Problem to work on:
Each line containing the word "texorpdfstring" must be copied from the material below.

____ Given data

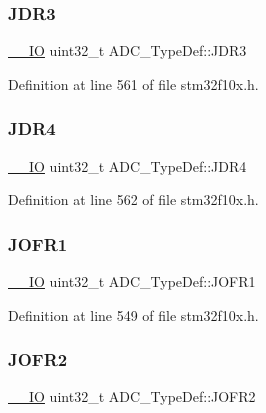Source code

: \subsubsection{\texorpdfstring{J\+D\+R3}{JDR3}}
{\footnotesize\ttfamily \hyperlink{core__sc300_8h_aec43007d9998a0a0e01faede4133d6be}{\+\_\+\+\_\+\+IO} uint32\+\_\+t A\+D\+C\+\_\+\+Type\+Def\+::\+J\+D\+R3}



Definition at line 561 of file stm32f10x.\+h.

\mbox{\label{struct_a_d_c___type_def_abae6e9d688b16ef350878998f5e21c0b}} 
\subsubsection{\texorpdfstring{J\+D\+R4}{JDR4}}
{\footnotesize\ttfamily \hyperlink{core__sc300_8h_aec43007d9998a0a0e01faede4133d6be}{\+\_\+\+\_\+\+IO} uint32\+\_\+t A\+D\+C\+\_\+\+Type\+Def\+::\+J\+D\+R4}



Definition at line 562 of file stm32f10x.\+h.

\mbox{\label{struct_a_d_c___type_def_aa005e656f528aaad28d70d61c9db9b81}} 
\subsubsection{\texorpdfstring{J\+O\+F\+R1}{JOFR1}}
{\footnotesize\ttfamily \hyperlink{core__sc300_8h_aec43007d9998a0a0e01faede4133d6be}{\+\_\+\+\_\+\+IO} uint32\+\_\+t A\+D\+C\+\_\+\+Type\+Def\+::\+J\+O\+F\+R1}



Definition at line 549 of file stm32f10x.\+h.

\mbox{\label{struct_a_d_c___type_def_aa20f76044c11042dde41c1060853fb82}} 
\subsubsection{\texorpdfstring{J\+O\+F\+R2}{JOFR2}}
{\footnotesize\ttfamily \hyperlink{core__sc300_8h_aec43007d9998a0a0e01faede4133d6be}{\+\_\+\+\_\+\+IO} uint32\+\_\+t A\+D\+C\+\_\+\+Type\+Def\+::\+J\+O\+F\+R2}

________

Exercise result:
: \subsubsection{\texorpdfstring{J\+D\+R3}{JDR3}}
\subsubsection{\texorpdfstring{J\+D\+R4}{JDR4}}
\subsubsection{\texorpdfstring{J\+O\+F\+R1}{JOFR1}}
\subsubsection{\texorpdfstring{J\+O\+F\+R2}{JOFR2}}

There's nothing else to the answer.